III. EL PRODIGIO NARRATIVO
En la obra maestra absoluta que es “Ulises”, durante más de 200 páginas, Joyce nos presenta paisajes y situaciones que combinan lo mundano y lo sublime, lo fútil y lo eterno, lo sagrado y lo profano; en la página 236 de la edición de Tusquets, se produce un prodigio narrativo. Al mediodía, Poldy regresa del entierro de Dignam y se dirige a almorzar, Joyce, nos cuenta que: “La sonrisa se le desvaneció mientras seguía andando: una pesada nube cubría el sol lentamente, sombreando la ceñuda fachada de Trinity. Pasaban tranvías uno tras otro, al centro, a las afueras, campanilleando. Palabras inútiles. Las cosas siguen lo mismo, día tras día: pelotones de policías saliendo, volviendo: tranvías yendo, viniendo. Aquellos dos chiflados vagando por ahí. Dignam, quitado de en medio a toda marcha. Mina Purefoy con la barriga hinchada en su cama gimiendo para que le saquen a tirones un niño. Nace uno por segundo en algún sitio. Otro muere cada segundo. Desde que eché de comer a los pájaros, cinco minutos. Trescientos estiraron la pata. Otros trescientos nacidos, lavándoles la sangre, todos están lavados en la sangre del cordero, balando meee (...) Una ciudad entera pasa allá, otra ciudad entera viene, pasando allá también: otra viniendo, pasando. Casas, filas de casas, calles, millas de pavimentación, ladrillos de pilas, piedras. Cambiando de manos. Este propietario, ése. El dueño de la casa no se muere nunca, dicen. Otro se mete en su ropa cuando le llega el aviso de dejarlo. Compran todo el sitio a fuerza de oro y sin embargo siguen teniendo todo el oro. Hay una estafa ahí, no sé dónde. Amontonados en ciudades, erosionados siglo tras siglo. Pirámides en la arena. Construidas sobre pan y cebolla. Esclavos. Muralla de la China. Babilonia. Grandes piedras que han quedado. Torres redondas. El resto escombros, suburbios extendiéndose, barrios, las casas de Kerwan saliendo como hongos, construidas de viento. Refugio para la noche. ‘Nadie es nada‘”.

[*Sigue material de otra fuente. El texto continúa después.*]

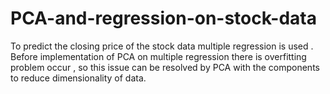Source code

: # PCA-and-regression-on-stock-data
To predict the closing price of the stock data multiple regression is used . Before implementation of PCA on multiple regression there is overfitting problem occur , so this issue can be resolved by PCA with the components to reduce dimensionality of data.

Dos párrafos y tres palabras, sólo dos párrafos fueron suficientes para condensar: 1) el problema de la vacuidad esencial de la palabra, su incapacidad para imponerse ante lo empírico: Palabras inútiles. Las cosas siguen lo mismo, día tras día: pelotones de policías saliendo, volviendo: tranvías yendo, viniendo; 2) La muerte y la regeneración constante del género humano: Nace uno por segundo en algún sitio. Otro muere cada segundo. 3) La mística de una afinidad trascendental: todos están lavados en la sangre del cordero. 4) La espacialidad, como movimiento: Una ciudad entera pasa allá, otra ciudad entera viene, pasando allá también: otra viniendo, pasando. 5) La crítica materialista: Compran todo el sitio a fuerza de oro y sin embargo siguen teniendo todo el oro. Hay una estafa ahí, no sé dónde. 6) El tiempo, el espacio y la explotación del trabajo de los hombres: Amontonados en ciudades, erosionados siglo tras siglo. Pirámides en la arena. Construidas sobre pan y cebolla. Esclavos. Muralla de la China. Babilonia y 7) El absurdo existencial de ser para la muerte: Nadie es nada.
(*) Fragmento del trabajo Problemáticas filosóficas en torno a la Teoría Crítica, presentado por el autor en el marco del Seminario Barranco de “Epistemología de las Ciencias Sociales”, perteneciente a la Maestría en Ciencias Sociales de la UNL.